Should the background flow and topography be correlated, the diffusivity will contain geostrophic height fluctuation–topography and Doppler shift–topography cross terms.

4.2. Surface waves

Bretherton & Garrett (Reference Bretherton and Garrett1968) prove that wave action is conserved for a wide class of physical systems. One of the examples they consider is surface gravity waves propagating on a mean flow with negligible rotation effects. In this case, the absolute frequency of the waves is

(4.5) \begin{equation} \omega = \left (g k_h \tanh {(H k_h )} \right )^{1/2} + \boldsymbol {U} \boldsymbol {\cdot } \boldsymbol {k} \end{equation}

with $\boldsymbol {U} = (U, V, 0)$ the background surface velocity. As in figure 11, $H$ is the wave-free height of the water column including both topographic variations $\Delta H_2$ and other variations in the mean height $\Delta H_1$ . Unlike in previous sections, we do not necessarily attribute these variations to geostrophy.

Providing the fluctuations to mean height $\bar {H}$ are small,

(4.6) \begin{equation} \omega _{1} \approx \frac {k_h(gk_h - \omega _{0}^2)\Delta H}{2\omega _{0}} + \boldsymbol {U} \boldsymbol {\cdot } \boldsymbol {k}. \end{equation}

For small-amplitude, horizontally isotropic height variations which vary over longer length and time scales than the waves, the azimuthal diffusivity is

(4.7) \begin{equation} {{\unicode{x1D60B}}}_{\phi \phi } = \underbrace {\frac {4 \pi k_h^2}{c \vphantom {\omega ^2_0}} \int _{0}^{\infty } K_h^2 E(K_h) \, {\text {d}}K_h}_{\text{Doppler shift}} \, + \, \underbrace {\frac {\pi k_h^2(gk_h - \omega _{0}^2)^2}{2 c \omega _{0}^2} \int _{0}^{\infty } K_h^2\mathcal {H}(K_h) \, {\text {d}}K_h}_{\text{height fluctuations}}, \end{equation}

which we find by comparing the surface wave dispersion relation (4.5) with that of shallow-water waves (4.2) and switching $g^2 k_h^4 \mathcal {B}(K_h)$ for $k_h^2(gk_h - \omega _{0}^2)^2\mathcal {H}(K_h)$ in the topography-induced diffusivity of the rotating shallow-water system (4.3).
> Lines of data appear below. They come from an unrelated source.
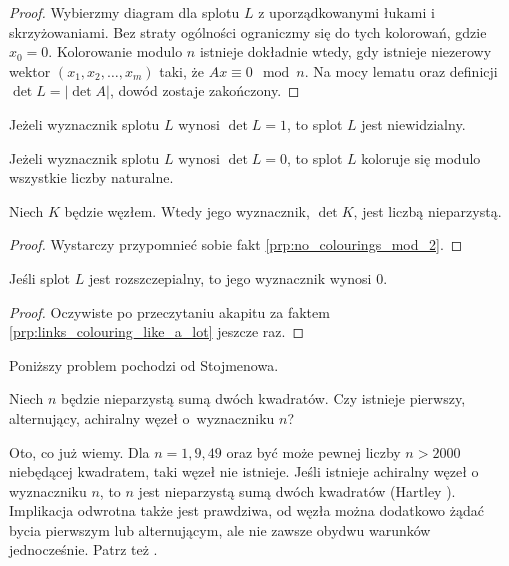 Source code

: \begin{proof}
    Wybierzmy diagram dla splotu $L$ z uporządkowanymi łukami i skrzyżowaniami.
    Bez straty ogólności ograniczmy się do tych kolorowań, gdzie $x_0 = 0$.
    Kolorowanie modulo $n$ istnieje dokładnie wtedy, gdy istnieje niezerowy wektor $(x_1, x_2, \ldots, x_m)$ taki, że $Ax \equiv 0 \mod n$.
    Na mocy lematu oraz definicji $\det L = |\det A|$, dowód zostaje zakończony.
\end{proof}

\begin{corollary}
%
    Jeżeli wyznacznik splotu $L$ wynosi $\det L = 1$, to splot $L$ jest niewidzialny.
\end{corollary}

\begin{corollary}
    Jeżeli wyznacznik splotu $L$ wynosi $\det L = 0$, to splot $L$ koloruje się modulo wszystkie liczby naturalne.
\end{corollary}

\begin{corollary}
    \label{cor:knot_determinant_odd}%
    Niech $K$ będzie węzłem.
    Wtedy jego wyznacznik, $\det K$, jest liczbą nieparzystą.
\end{corollary}

\begin{proof}
    Wystarczy przypomnieć sobie fakt \ref{prp:no_colourings_mod_2}.
\end{proof}


\begin{corollary}
        Jeśli splot $L$ jest rozszczepialny, to jego wyznacznik wynosi $0$.
    \end{corollary}
    
    \begin{proof}
        Oczywiste po przeczytaniu akapitu za faktem \ref{prp:links_colouring_like_a_lot} jeszcze raz.
    \end{proof}

Poniższy problem pochodzi od Stojmenowa.
%

\begin{conjecture}
    Niech $n$ będzie nieparzystą sumą dwóch kwadratów.
    Czy istnieje pierwszy, alternujący, achiralny węzeł o~wyznaczniku $n$?
\end{conjecture}

Oto, co już wiemy.
Dla $n = 1, 9, 49$ oraz być może pewnej liczby $n > 2000$ niebędącej kwadratem, taki węzeł nie istnieje.
Jeśli istnieje achiralny węzeł o wyznaczniku $n$, to $n$ jest nieparzystą sumą dwóch kwadratów (Hartley \cite{hartley1979}).
%
Implikacja odwrotna także jest prawdziwa, od węzła można dodatkowo żądać bycia pierwszym lub alternującym, ale nie zawsze obydwu warunków jednocześnie.
Patrz też \cite{stoimenow2005}.
%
Here, $\mathcal {H}$ is the spectrum of fluctuations in total water depth. The diffusivity (4.7) is valid for a background velocity $\boldsymbol {U}$ not correlated with topography or other height-fluctuation effects.
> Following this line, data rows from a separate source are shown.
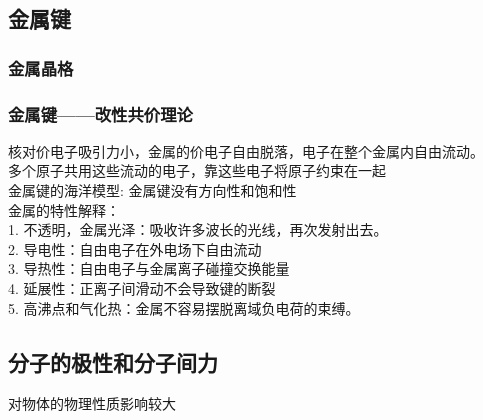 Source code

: \documentclass[utf8,a4paper,12pt]{ctexart}
\begin{document}
\subsection{金属键}
\subsubsection{金属晶格}
\subsubsection{金属键——改性共价理论}
核对价电子吸引力小，金属的价电子自由脱落，电子在整个金属内自由流动。\\
多个原子共用这些流动的电子，靠这些电子将原子约束在一起\\
金属键的海洋模型: 金属键没有方向性和饱和性\\
金属的特性解释：\\
1. 不透明，金属光泽：吸收许多波长的光线，再次发射出去。\\
2. 导电性：自由电子在外电场下自由流动\\
3. 导热性：自由电子与金属离子碰撞交换能量\\
4. 延展性：正离子间滑动不会导致键的断裂\\
5. 高沸点和气化热：金属不容易摆脱离域负电荷的束缚。
\subsection{分子的极性和分子间力}
对物体的物理性质影响较大
\end{document}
The expressions given in this section are for diffusivities induced by an approximately time-independent $\omega _{1}$ which is clearly valid for bottom topography. Tolman (Reference Tolman1990) considers surface waves propagating through temporally and spatially varying tidal currents which induce variations in depth. We refer the interested reader to CKV (Reference Cox, Kafiabad and Vanneste2023) for work on the time-dependent case.
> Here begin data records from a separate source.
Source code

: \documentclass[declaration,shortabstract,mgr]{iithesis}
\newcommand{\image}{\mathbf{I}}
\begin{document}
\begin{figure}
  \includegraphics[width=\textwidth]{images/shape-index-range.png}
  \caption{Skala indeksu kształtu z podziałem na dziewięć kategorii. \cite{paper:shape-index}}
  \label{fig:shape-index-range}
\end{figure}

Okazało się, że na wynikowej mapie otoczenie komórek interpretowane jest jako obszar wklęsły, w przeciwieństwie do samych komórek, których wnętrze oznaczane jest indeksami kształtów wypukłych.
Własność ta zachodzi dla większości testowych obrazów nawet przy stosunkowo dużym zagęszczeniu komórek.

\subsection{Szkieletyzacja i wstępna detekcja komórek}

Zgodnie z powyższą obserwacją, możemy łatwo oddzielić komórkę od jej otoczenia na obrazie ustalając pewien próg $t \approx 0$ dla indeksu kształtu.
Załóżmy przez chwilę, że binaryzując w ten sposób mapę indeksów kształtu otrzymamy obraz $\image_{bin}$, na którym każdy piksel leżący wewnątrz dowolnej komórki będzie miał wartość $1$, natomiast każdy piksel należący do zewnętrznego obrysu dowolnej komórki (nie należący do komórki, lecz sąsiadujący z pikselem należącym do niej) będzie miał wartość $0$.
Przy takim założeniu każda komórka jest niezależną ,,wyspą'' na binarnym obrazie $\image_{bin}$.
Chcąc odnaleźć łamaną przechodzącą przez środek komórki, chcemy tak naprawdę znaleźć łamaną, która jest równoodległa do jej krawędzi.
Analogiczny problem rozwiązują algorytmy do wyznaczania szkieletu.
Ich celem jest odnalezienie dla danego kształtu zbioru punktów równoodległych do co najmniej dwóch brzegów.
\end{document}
It should be possible to show that the topography-induced diffusivity in (4.7) is a limiting case of kinetic equations for Bragg scattering of surface gravity waves by bathymetry such as those derived by Hasselmann (Reference Hasselmann1966) and Ardhuin & Herbers (Reference Ardhuin and Herbers2002). We leave this proof to future work.